Para atrair os recursos indispensáveis a essas transações, os bancos se tornaram hipermercados de produtos e serviços financeiros, empenham-se em garantir conveniência e se desdobram em caixas eletrônicos, sites e apps. Ainda que essas ofertas gerem tarifas, taxas e comissões relevantes para manter as imensas estruturas bancárias, permanecem como acessórios que só se justificam na medida em que contribuem para viabilizar o negócio principal; as operações de crédito, com prazos fixos.

Quando o investidor precisa de liquidez para um gasto programado ou para despesas do dia a dia, os interesses coincidem, e, aí, um banco é muito provavelmente sua melhor opção. Já quando o objetivo é de longo prazo, seu interesse e o do banco, que precisa de liquidez certa, estão descasados.

Eventualmente, após algumas contas, meu interlocutor e eu concluímos que, por ora, ele não dispõe de recursos para investimento de longo prazo e um banco sólido, com bom atendimento, é o que basta. Ele sai agradecido, e eu fico feliz por ter sido útil, torcendo para que tenha sucesso e, dentro de alguns anos, retorne para pensarmos juntos sobre o que fazer a longo prazo.

Quanto às corretoras, nem a sua conversão em plataformas de investimento, agregando a operação de títulos e a venda de fundos à tradicional negociação de ações, nem a filiação de agentes autônomos mudaram a sua natureza. O negócio delas continua a ser a intermediação de compras e vendas. Para quem pretende gerir ativos diretamente e operar no dia a dia, são o caminho mais prático, e as informações fornecidas por um bom corretor ou agente podem ser valiosas.

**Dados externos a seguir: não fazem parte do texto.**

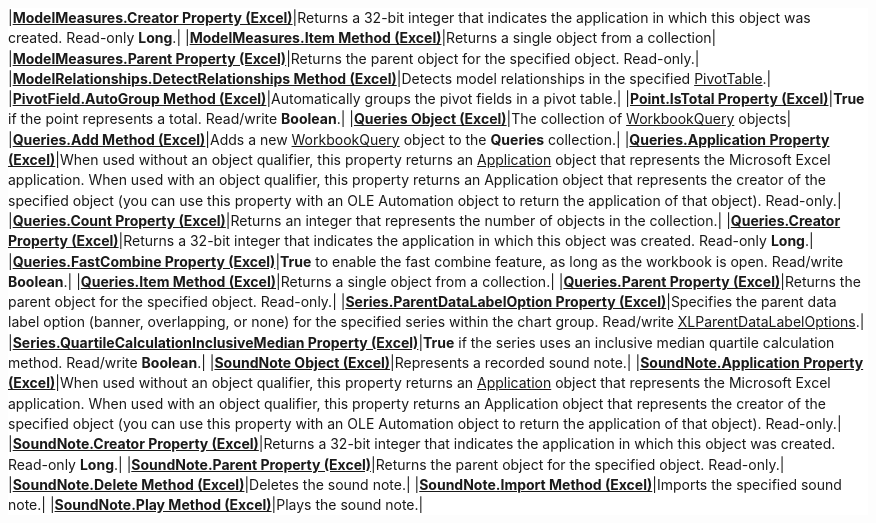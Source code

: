 |**[ModelMeasures.Creator Property (Excel)](http://msdn.microsoft.com/library/575d569a-5932-8e3e-66fa-61e7e67e3afa%28Office.15%29.aspx)**|Returns a 32-bit integer that indicates the application in which this object was created. Read-only **Long**.|
|**[ModelMeasures.Item Method (Excel)](http://msdn.microsoft.com/library/cbadae47-2225-4633-eac6-8697227384f4%28Office.15%29.aspx)**|Returns a single object from a collection|
|**[ModelMeasures.Parent Property (Excel)](http://msdn.microsoft.com/library/61d981d0-bc20-efea-1fdd-49c6e188670c%28Office.15%29.aspx)**|Returns the parent object for the specified object. Read-only.|
|**[ModelRelationships.DetectRelationships Method (Excel)](http://msdn.microsoft.com/library/e6db4a4b-09c4-7564-f3c7-3aed719dcc16%28Office.15%29.aspx)**|Detects model relationships in the specified [PivotTable](http://msdn.microsoft.com/library/a9c1d4a0-78a9-f9a6-6daf-91cb63e45842%28Office.15%29.aspx).|
|**[PivotField.AutoGroup Method (Excel)](http://msdn.microsoft.com/library/b8806ccf-a4c0-3dfc-a04b-3244ccfb3163%28Office.15%29.aspx)**|Automatically groups the pivot fields in a pivot table.|
|**[Point.IsTotal Property (Excel)](http://msdn.microsoft.com/library/65269b0f-cb65-eb9c-b2d3-0b73d7677801%28Office.15%29.aspx)**|**True** if the point represents a total. Read/write **Boolean**.|
|**[Queries Object (Excel)](http://msdn.microsoft.com/library/3c16b2f6-8189-352a-4c4e-513bdb9c01d5%28Office.15%29.aspx)**|The collection of [WorkbookQuery](http://msdn.microsoft.com/library/2a27186f-5e02-f026-bee2-b4c7aa852711%28Office.15%29.aspx) objects|
|**[Queries.Add Method (Excel)](http://msdn.microsoft.com/library/184711c0-2ce4-ba6e-df56-1f7fdd60ab2c%28Office.15%29.aspx)**|Adds a new [WorkbookQuery](http://msdn.microsoft.com/library/2a27186f-5e02-f026-bee2-b4c7aa852711%28Office.15%29.aspx) object to the **Queries** collection.|
|**[Queries.Application Property (Excel)](http://msdn.microsoft.com/library/83778da5-1c09-1465-f651-88eb00179da3%28Office.15%29.aspx)**|When used without an object qualifier, this property returns an [Application](http://msdn.microsoft.com/library/19b73597-5cf9-4f56-8227-b5211f657f6f%28Office.15%29.aspx) object that represents the Microsoft Excel application. When used with an object qualifier, this property returns an Application object that represents the creator of the specified object (you can use this property with an OLE Automation object to return the application of that object). Read-only.|
|**[Queries.Count Property (Excel)](http://msdn.microsoft.com/library/b9553330-01ff-8c31-ba10-62176f1ba0b7%28Office.15%29.aspx)**|Returns an integer that represents the number of objects in the collection.|
|**[Queries.Creator Property (Excel)](http://msdn.microsoft.com/library/1e20a980-6f8d-e780-dd0e-3f0b428d97ea%28Office.15%29.aspx)**|Returns a 32-bit integer that indicates the application in which this object was created. Read-only **Long**.|
|**[Queries.FastCombine Property (Excel)](http://msdn.microsoft.com/library/6d34ab2f-5dd4-6dd9-74c0-b49c600db45b%28Office.15%29.aspx)**|**True** to enable the fast combine feature, as long as the workbook is open. Read/write **Boolean**.|
|**[Queries.Item Method (Excel)](http://msdn.microsoft.com/library/d87f5019-dde2-972a-67f8-de7bf5d07b66%28Office.15%29.aspx)**|Returns a single object from a collection.|
|**[Queries.Parent Property (Excel)](http://msdn.microsoft.com/library/01f66159-a7bd-bffd-29a7-ff13c20fadb0%28Office.15%29.aspx)**|Returns the parent object for the specified object. Read-only.|
|**[Series.ParentDataLabelOption Property (Excel)](http://msdn.microsoft.com/library/ba86d954-7442-5023-e663-eea3626588e6%28Office.15%29.aspx)**|Specifies the parent data label option (banner, overlapping, or none) for the specified series within the chart group. Read/write [XLParentDataLabelOptions](http://msdn.microsoft.com/library/eb2c2212-e538-e6a4-2a76-c14808ff679c%28Office.15%29.aspx).|
|**[Series.QuartileCalculationInclusiveMedian Property (Excel)](http://msdn.microsoft.com/library/eda57981-1903-d1a8-1c53-80272191e077%28Office.15%29.aspx)**|**True** if the series uses an inclusive median quartile calculation method. Read/write **Boolean**.|
|**[SoundNote Object (Excel)](http://msdn.microsoft.com/library/518e9707-4696-e7ad-7547-b746131e311b%28Office.15%29.aspx)**|Represents a recorded sound note.|
|**[SoundNote.Application Property (Excel)](http://msdn.microsoft.com/library/3adf2c05-3fc5-6a29-8c4f-ea6021db2802%28Office.15%29.aspx)**|When used without an object qualifier, this property returns an [Application](http://msdn.microsoft.com/library/19b73597-5cf9-4f56-8227-b5211f657f6f%28Office.15%29.aspx) object that represents the Microsoft Excel application. When used with an object qualifier, this property returns an Application object that represents the creator of the specified object (you can use this property with an OLE Automation object to return the application of that object). Read-only.|
|**[SoundNote.Creator Property (Excel)](http://msdn.microsoft.com/library/3b59f17a-56ca-16b0-4094-ead8e42ffd89%28Office.15%29.aspx)**|Returns a 32-bit integer that indicates the application in which this object was created. Read-only **Long**.|
|**[SoundNote.Parent Property (Excel)](http://msdn.microsoft.com/library/373f7b42-ca1d-1eb9-e499-18120c5353d3%28Office.15%29.aspx)**|Returns the parent object for the specified object. Read-only.|
|**[SoundNote.Delete Method (Excel)](http://msdn.microsoft.com/library/a5700e45-9ee6-8aba-205d-fe7927b367d2%28Office.15%29.aspx)**|Deletes the sound note.|
|**[SoundNote.Import Method (Excel)](http://msdn.microsoft.com/library/c5fe13cb-aa95-c150-3290-b6a6e45616af%28Office.15%29.aspx)**|Imports the specified sound note.|
|**[SoundNote.Play Method (Excel)](http://msdn.microsoft.com/library/c7a78257-75d3-d131-2d46-d01bf4598de5%28Office.15%29.aspx)**|Plays the sound note.|
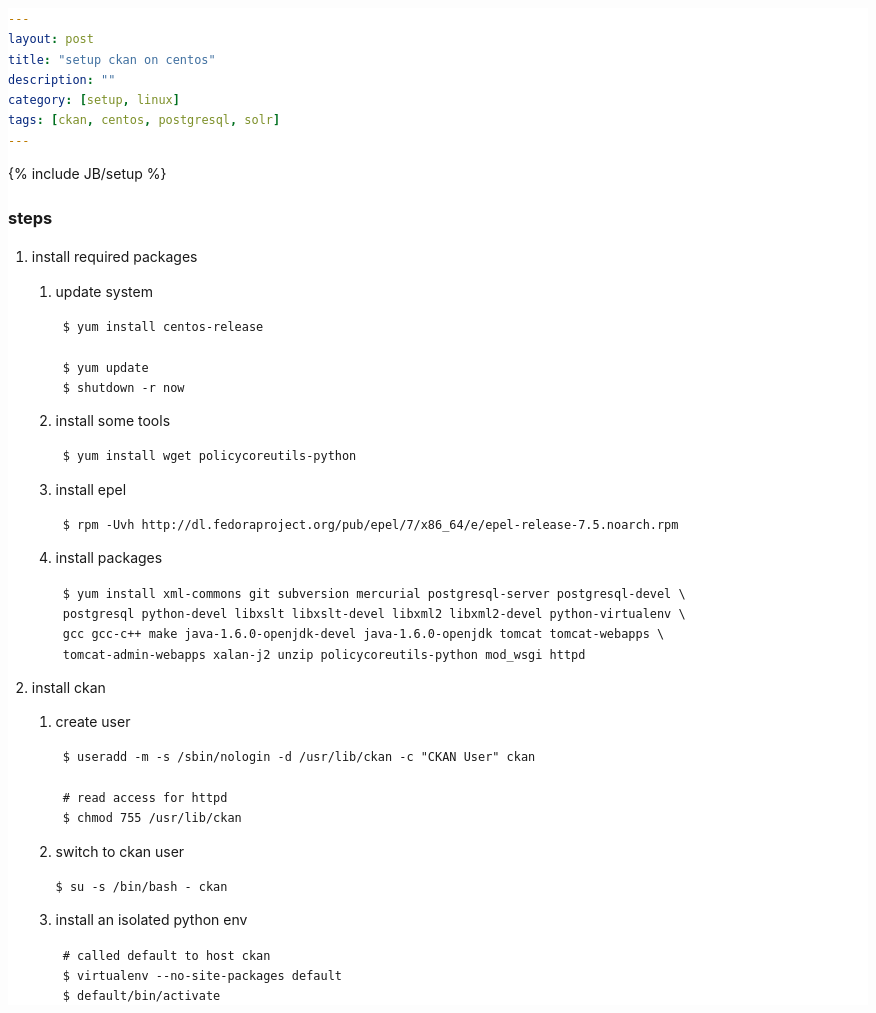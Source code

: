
 ```yaml
---
layout: post
title: "setup ckan on centos"
description: ""
category: [setup, linux]
tags: [ckan, centos, postgresql, solr]
---
```

{% include JB/setup %}


### steps

1. install required packages

    1. update system

            $ yum install centos-release

            $ yum update
            $ shutdown -r now

    1. install some tools

            $ yum install wget policycoreutils-python

    1. install epel

            $ rpm -Uvh http://dl.fedoraproject.org/pub/epel/7/x86_64/e/epel-release-7.5.noarch.rpm

    1. install packages

            $ yum install xml-commons git subversion mercurial postgresql-server postgresql-devel \
            postgresql python-devel libxslt libxslt-devel libxml2 libxml2-devel python-virtualenv \
            gcc gcc-c++ make java-1.6.0-openjdk-devel java-1.6.0-openjdk tomcat tomcat-webapps \
            tomcat-admin-webapps xalan-j2 unzip policycoreutils-python mod_wsgi httpd

1. install ckan

    1. create user

            $ useradd -m -s /sbin/nologin -d /usr/lib/ckan -c "CKAN User" ckan

            # read access for httpd
            $ chmod 755 /usr/lib/ckan

    1.  switch to ckan user

            $ su -s /bin/bash - ckan

    1. install an isolated python env

            # called default to host ckan
            $ virtualenv --no-site-packages default
            $ default/bin/activate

É bem raro que alguém que me procure esteja disposto a isso, mas, sendo o caso, eu lhe desejo boa sorte e nos despedimos cordialmente. Agora, quem ficou na sala dispõe de mais do que o suficiente para alguns anos de vida, seu interesse é estender a duração do que possui e quer saber sobre as gestoras de recursos.

Explico que, com diferentes especialidades, elas desenham fundos como produtos com propósitos próprios (acompanhar ou superar certo índice, obter rentabilidades superiores à média dos investimentos a longo prazo etc.). Seu compromisso é com o desempenho do fundo, e sua remuneração está atrelada a ele, e não, aos resultados globais de um patrimônio pessoal. Quem tem um bom planejamento e conhece bem seus objetivos financeiros certamente pode encontrar produtos adequados. A dificuldade está em identificar o que lhe convém entre cerca de 800 gestoras e milhares de fundos avaliando a solidez da instituição e a qualidade e a consistência da gestão.

A grande maioria dos meus interlocutores não tem conhecimento, tempo ou disposição para tanto, e foi para eles que as gestoras patrimoniais (family offices) foram criadas.

Single (dedicados a uma só família de grande fortuna) ou multi (com estrutura compartilhada entre várias famílias), o papel de um family office é proteger e valorizar o patrimônio global do cliente a longuíssimo prazo. Para isso, analisa a vida patrimonial do cliente, antecipa riscos e indica soluções econômicas, deduz objetivos financeiros e elabora políticas de investimento adequadas a eles, executa o plano e acompanha a evolução da família e do patrimônio propondo ajustes quando necessário.

A depender da estrutura e da metodologia de cada escritório, as operações são realizadas diretamente ou por fundos selecionados, mas em qualquer hipótese, um family office deve ser remunerado integral e exclusivamente pelo serviço global prestado ao cliente, sem taxas avulsas, abstendo-se de receitas provenientes de outras fontes, comercialização de serviços e produtos de terceiros. Essa é a condição básica para o alinhamento aos interesses de longo prazo do cliente.

Seja qual for o seu caso, há uma instituição adequada para atendê-lo. O importante é conhecer os interesses; os seus, com análise e planejamento, e os delas, compreendendo o negócio e a fonte de receita de cada qual.